(Stored data Opens)
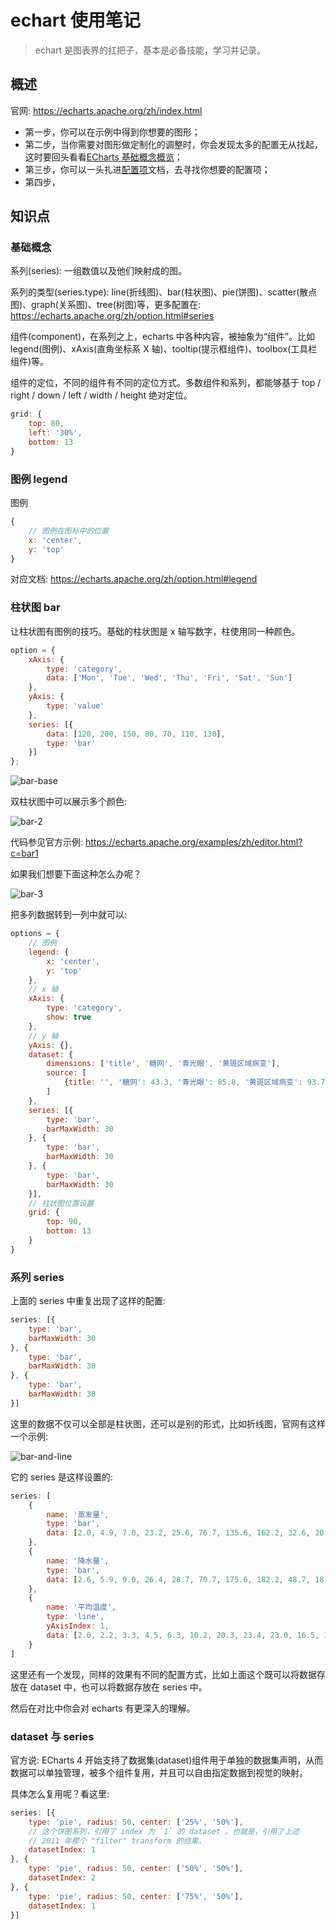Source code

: # echart 使用笔记

> echart 是图表界的扛把子，基本是必备技能，学习并记录。

## 概述

官网: https://echarts.apache.org/zh/index.html

- 第一步，你可以在示例中得到你想要的图形；
- 第二步，当你需要对图形做定制化的调整时，你会发现太多的配置无从找起，这时要回头看看[ECharts 基础概念概览](https://echarts.apache.org/zh/tutorial.html#ECharts基础概念概览)；
- 第三步，你可以一头扎进[配置项](https://echarts.apache.org/zh/option.html#title)文档，去寻找你想要的配置项；
- 第四步，

## 知识点

### 基础概念

系列(series): 一组数值以及他们映射成的图。

系列的类型(series.type): line(折线图)、bar(柱状图)、pie(饼图)、scatter(散点图)、graph(关系图)、tree(树图)等，更多配置在: https://echarts.apache.org/zh/option.html#series

组件(component)，在系列之上，echarts 中各种内容，被抽象为“组件”。比如legend(图例)、xAxis(直角坐标系 X 轴)、tooltip(提示框组件)、toolbox(工具栏组件)等。

组件的定位，不同的组件有不同的定位方式。多数组件和系列，都能够基于 top / right / down / left / width / height 绝对定位。 

```js
grid: {
    top: 80,
    left: '30%',
    bottom: 13
}
```

### 图例 legend

图例

```js
{
    // 图例在图标中的位置
    x: 'center',
    y: 'top'
}
```

对应文档: https://echarts.apache.org/zh/option.html#legend

### 柱状图 bar

让柱状图有图例的技巧。基础的柱状图是 x 轴写数字，柱使用同一种颜色。

```js
option = {
    xAxis: {
        type: 'category',
        data: ['Mon', 'Tue', 'Wed', 'Thu', 'Fri', 'Sat', 'Sun']
    },
    yAxis: {
        type: 'value'
    },
    series: [{
        data: [120, 200, 150, 80, 70, 110, 130],
        type: 'bar'
    }]
};
```
![bar-base](./img/bar-base.png)

双柱状图中可以展示多个颜色:

![bar-2](./img/bar-2.png)

代码参见官方示例: https://echarts.apache.org/examples/zh/editor.html?c=bar1

如果我们想要下面这种怎么办呢？

![bar-3](./img/bar-3.png)

把多列数据转到一列中就可以:

```js
options = {
    // 图例
    legend: {
        x: 'center',
        y: 'top'
    },
    // x 轴
    xAxis: {
        type: 'category',
        show: true
    },
    // y 轴
    yAxis: {},
    dataset: {
        dimensions: ['title', '糖网', '青光眼', '黄斑区域病变'],
        source: [
            {title: '', '糖网': 43.3, '青光眼': 85.8, '黄斑区域病变': 93.7}
        ]
    },
    series: [{
        type: 'bar',
        barMaxWidth: 30
    }, {
        type: 'bar',
        barMaxWidth: 30
    }, {
        type: 'bar',
        barMaxWidth: 30
    }],
    // 柱状图位置设置
    grid: {
        top: 90,
        bottom: 13
    }
}
```

### 系列 series

上面的 series 中重复出现了这样的配置:

```js
series: [{
    type: 'bar',
    barMaxWidth: 30
}, {
    type: 'bar',
    barMaxWidth: 30
}, {
    type: 'bar',
    barMaxWidth: 30
}]
```

这里的数据不仅可以全部是柱状图，还可以是别的形式，比如折线图，官网有这样一个示例: 

![bar-and-line](./img/bar-and-line.png)

它的 series 是这样设置的:

```js
series: [
    {
        name: '蒸发量',
        type: 'bar',
        data: [2.0, 4.9, 7.0, 23.2, 25.6, 76.7, 135.6, 162.2, 32.6, 20.0, 6.4, 3.3]
    },
    {
        name: '降水量',
        type: 'bar',
        data: [2.6, 5.9, 9.0, 26.4, 28.7, 70.7, 175.6, 182.2, 48.7, 18.8, 6.0, 2.3]
    },
    {
        name: '平均温度',
        type: 'line',
        yAxisIndex: 1,
        data: [2.0, 2.2, 3.3, 4.5, 6.3, 10.2, 20.3, 23.4, 23.0, 16.5, 12.0, 6.2]
    }
]
```

这里还有一个发现，同样的效果有不同的配置方式，比如上面这个既可以将数据存放在 dataset 中，也可以将数据存放在 series 中。

然后在对比中你会对 echarts 有更深入的理解。

### dataset 与 series

官方说: ECharts 4 开始支持了数据集(dataset)组件用于单独的数据集声明，从而数据可以单独管理，被多个组件复用，并且可以自由指定数据到视觉的映射。

具体怎么复用呢？看这里:

```js
series: [{
    type: 'pie', radius: 50, center: ['25%', '50%'],
    // 这个饼图系列，引用了 index 为 `1` 的 dataset 。也就是，引用了上述
    // 2011 年那个 "filter" transform 的结果。
    datasetIndex: 1
}, {
    type: 'pie', radius: 50, center: ['50%', '50%'],
    datasetIndex: 2
}, {
    type: 'pie', radius: 50, center: ['75%', '50%'],
    datasetIndex: 1
}]
```


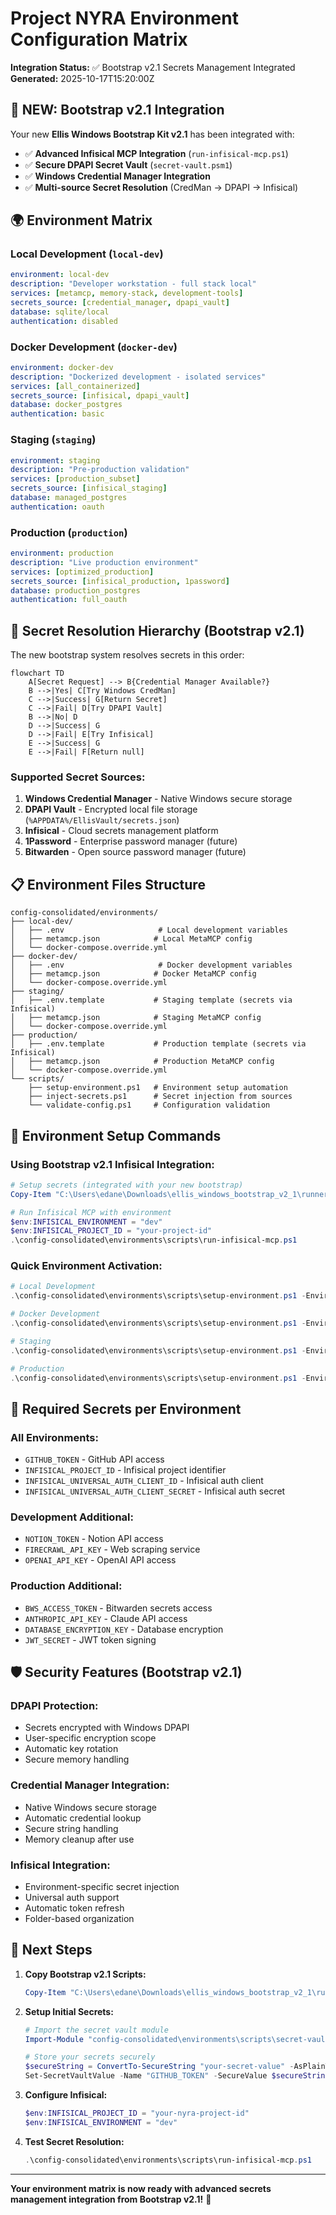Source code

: # Project NYRA Environment Configuration Matrix

**Integration Status:** ✅ Bootstrap v2.1 Secrets Management Integrated  
**Generated:** 2025-10-17T15:20:00Z

## 🔐 **NEW: Bootstrap v2.1 Integration**

Your new **Ellis Windows Bootstrap Kit v2.1** has been integrated with:
- ✅ **Advanced Infisical MCP Integration** (`run-infisical-mcp.ps1`)
- ✅ **Secure DPAPI Secret Vault** (`secret-vault.psm1`) 
- ✅ **Windows Credential Manager Integration**
- ✅ **Multi-source Secret Resolution** (CredMan → DPAPI → Infisical)

## 🌍 **Environment Matrix**

### **Local Development** (`local-dev`)
```yaml
environment: local-dev
description: "Developer workstation - full stack local"
services: [metamcp, memory-stack, development-tools]
secrets_source: [credential_manager, dpapi_vault]
database: sqlite/local
authentication: disabled
```

### **Docker Development** (`docker-dev`) 
```yaml
environment: docker-dev  
description: "Dockerized development - isolated services"
services: [all_containerized]
secrets_source: [infisical, dpapi_vault]
database: docker_postgres
authentication: basic
```

### **Staging** (`staging`)
```yaml
environment: staging
description: "Pre-production validation"
services: [production_subset]
secrets_source: [infisical_staging]
database: managed_postgres
authentication: oauth
```

### **Production** (`production`)
```yaml
environment: production
description: "Live production environment"
services: [optimized_production]
secrets_source: [infisical_production, 1password]
database: production_postgres  
authentication: full_oauth
```

## 🔑 **Secret Resolution Hierarchy** (Bootstrap v2.1)

The new bootstrap system resolves secrets in this order:

```mermaid
flowchart TD
    A[Secret Request] --> B{Credential Manager Available?}
    B -->|Yes| C[Try Windows CredMan]
    C -->|Success| G[Return Secret]
    C -->|Fail| D[Try DPAPI Vault]
    B -->|No| D
    D -->|Success| G
    D -->|Fail| E[Try Infisical]
    E -->|Success| G
    E -->|Fail| F[Return null]
```

### **Supported Secret Sources:**
1. **Windows Credential Manager** - Native Windows secure storage
2. **DPAPI Vault** - Encrypted local file storage (`%APPDATA%/EllisVault/secrets.json`)
3. **Infisical** - Cloud secrets management platform
4. **1Password** - Enterprise password manager (future)
5. **Bitwarden** - Open source password manager (future)

## 📋 **Environment Files Structure**

```
config-consolidated/environments/
├── local-dev/
│   ├── .env                     # Local development variables
│   ├── metamcp.json            # Local MetaMCP config
│   └── docker-compose.override.yml
├── docker-dev/
│   ├── .env                     # Docker development variables  
│   ├── metamcp.json            # Docker MetaMCP config
│   └── docker-compose.override.yml
├── staging/
│   ├── .env.template           # Staging template (secrets via Infisical)
│   ├── metamcp.json            # Staging MetaMCP config
│   └── docker-compose.override.yml
├── production/
│   ├── .env.template           # Production template (secrets via Infisical)
│   ├── metamcp.json            # Production MetaMCP config
│   └── docker-compose.override.yml
└── scripts/
    ├── setup-environment.ps1   # Environment setup automation
    ├── inject-secrets.ps1      # Secret injection from sources
    └── validate-config.ps1     # Configuration validation
```

## 🚀 **Environment Setup Commands**

### **Using Bootstrap v2.1 Infisical Integration:**
```powershell
# Setup secrets (integrated with your new bootstrap)
Copy-Item "C:\Users\edane\Downloads\ellis_windows_bootstrap_v2_1\runner\*" "config-consolidated\environments\scripts\"

# Run Infisical MCP with environment
$env:INFISICAL_ENVIRONMENT = "dev"
$env:INFISICAL_PROJECT_ID = "your-project-id"
.\config-consolidated\environments\scripts\run-infisical-mcp.ps1
```

### **Quick Environment Activation:**
```powershell
# Local Development
.\config-consolidated\environments\scripts\setup-environment.ps1 -Environment local-dev

# Docker Development  
.\config-consolidated\environments\scripts\setup-environment.ps1 -Environment docker-dev

# Staging
.\config-consolidated\environments\scripts\setup-environment.ps1 -Environment staging

# Production
.\config-consolidated\environments\scripts\setup-environment.ps1 -Environment production
```

## 🔧 **Required Secrets per Environment**

### **All Environments:**
- `GITHUB_TOKEN` - GitHub API access
- `INFISICAL_PROJECT_ID` - Infisical project identifier
- `INFISICAL_UNIVERSAL_AUTH_CLIENT_ID` - Infisical auth client
- `INFISICAL_UNIVERSAL_AUTH_CLIENT_SECRET` - Infisical auth secret

### **Development Additional:**
- `NOTION_TOKEN` - Notion API access
- `FIRECRAWL_API_KEY` - Web scraping service
- `OPENAI_API_KEY` - OpenAI API access

### **Production Additional:**
- `BWS_ACCESS_TOKEN` - Bitwarden secrets access
- `ANTHROPIC_API_KEY` - Claude API access
- `DATABASE_ENCRYPTION_KEY` - Database encryption
- `JWT_SECRET` - JWT token signing

## 🛡️ **Security Features** (Bootstrap v2.1)

### **DPAPI Protection:**
- Secrets encrypted with Windows DPAPI
- User-specific encryption scope
- Automatic key rotation
- Secure memory handling

### **Credential Manager Integration:**
- Native Windows secure storage
- Automatic credential lookup
- Secure string handling
- Memory cleanup after use

### **Infisical Integration:**
- Environment-specific secret injection
- Universal auth support
- Automatic token refresh
- Folder-based organization

## 🎯 **Next Steps**

1. **Copy Bootstrap v2.1 Scripts:**
   ```powershell
   Copy-Item "C:\Users\edane\Downloads\ellis_windows_bootstrap_v2_1\runner\*" "config-consolidated\environments\scripts\" -Force
   ```

2. **Setup Initial Secrets:**
   ```powershell
   # Import the secret vault module
   Import-Module "config-consolidated\environments\scripts\secret-vault.psm1"
   
   # Store your secrets securely
   $secureString = ConvertTo-SecureString "your-secret-value" -AsPlainText -Force
   Set-SecretVaultValue -Name "GITHUB_TOKEN" -SecureValue $secureString
   ```

3. **Configure Infisical:**
   ```powershell
   $env:INFISICAL_PROJECT_ID = "your-nyra-project-id"
   $env:INFISICAL_ENVIRONMENT = "dev"
   ```

4. **Test Secret Resolution:**
   ```powershell
   .\config-consolidated\environments\scripts\run-infisical-mcp.ps1
   ```

---

**Your environment matrix is now ready with advanced secrets management integration from Bootstrap v2.1!** 🎉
(Stored data Closes)
▶ Work instruction
Please report every line in the entries above that holds the string "Native".

▶ Written answer
1. **Windows Credential Manager** - Native Windows secure storage
- Native Windows secure storage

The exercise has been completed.